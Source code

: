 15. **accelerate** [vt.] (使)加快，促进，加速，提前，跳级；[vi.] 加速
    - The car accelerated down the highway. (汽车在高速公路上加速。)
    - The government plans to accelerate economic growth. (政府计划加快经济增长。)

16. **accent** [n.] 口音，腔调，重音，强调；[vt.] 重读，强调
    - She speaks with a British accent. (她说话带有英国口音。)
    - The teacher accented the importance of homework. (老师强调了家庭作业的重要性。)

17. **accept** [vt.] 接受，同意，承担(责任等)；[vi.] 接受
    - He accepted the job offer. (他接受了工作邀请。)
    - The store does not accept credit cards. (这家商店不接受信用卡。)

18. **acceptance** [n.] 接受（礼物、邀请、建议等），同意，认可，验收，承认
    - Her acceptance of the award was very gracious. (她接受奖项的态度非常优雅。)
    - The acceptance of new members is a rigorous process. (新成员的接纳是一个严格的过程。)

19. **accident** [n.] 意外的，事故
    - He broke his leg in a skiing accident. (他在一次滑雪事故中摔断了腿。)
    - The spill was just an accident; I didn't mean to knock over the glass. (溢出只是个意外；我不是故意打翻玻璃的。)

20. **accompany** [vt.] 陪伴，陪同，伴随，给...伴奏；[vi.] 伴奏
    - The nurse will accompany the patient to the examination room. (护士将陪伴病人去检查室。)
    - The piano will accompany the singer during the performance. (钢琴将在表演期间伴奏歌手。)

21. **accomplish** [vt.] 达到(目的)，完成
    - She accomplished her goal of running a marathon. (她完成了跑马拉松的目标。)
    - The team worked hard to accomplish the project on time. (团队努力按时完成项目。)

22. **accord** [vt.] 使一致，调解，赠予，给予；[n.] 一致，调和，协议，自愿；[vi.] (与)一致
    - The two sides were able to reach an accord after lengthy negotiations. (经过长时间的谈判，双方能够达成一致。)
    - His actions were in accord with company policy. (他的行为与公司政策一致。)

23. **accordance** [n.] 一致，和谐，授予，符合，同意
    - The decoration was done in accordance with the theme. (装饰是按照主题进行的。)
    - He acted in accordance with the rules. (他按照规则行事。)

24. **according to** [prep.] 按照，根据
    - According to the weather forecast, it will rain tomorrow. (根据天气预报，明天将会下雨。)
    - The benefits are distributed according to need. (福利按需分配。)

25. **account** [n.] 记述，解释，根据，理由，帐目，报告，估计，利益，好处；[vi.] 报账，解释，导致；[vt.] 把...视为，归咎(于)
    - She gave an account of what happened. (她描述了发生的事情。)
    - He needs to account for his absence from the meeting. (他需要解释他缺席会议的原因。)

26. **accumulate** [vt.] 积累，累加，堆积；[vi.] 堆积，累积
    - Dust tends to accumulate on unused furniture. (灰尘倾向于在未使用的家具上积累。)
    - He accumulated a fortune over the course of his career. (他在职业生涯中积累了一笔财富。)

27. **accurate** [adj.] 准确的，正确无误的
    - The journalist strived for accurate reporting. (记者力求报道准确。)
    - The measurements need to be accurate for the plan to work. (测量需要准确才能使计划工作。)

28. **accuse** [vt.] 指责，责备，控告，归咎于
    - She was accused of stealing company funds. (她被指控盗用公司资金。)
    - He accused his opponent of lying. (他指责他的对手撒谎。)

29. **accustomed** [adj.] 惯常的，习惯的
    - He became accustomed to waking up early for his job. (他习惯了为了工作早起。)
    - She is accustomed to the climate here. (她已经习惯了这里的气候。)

────────────────────

DIRECTIONS FOR THIS TASK:
Scan the entries above for the string "accused" and copy each line that contains it.

SOLVED PROBLEM:
    - She was accused of stealing company funds. (她被指控盗用公司资金。)
    - He accused his opponent of lying. (他指责他的对手撒谎。)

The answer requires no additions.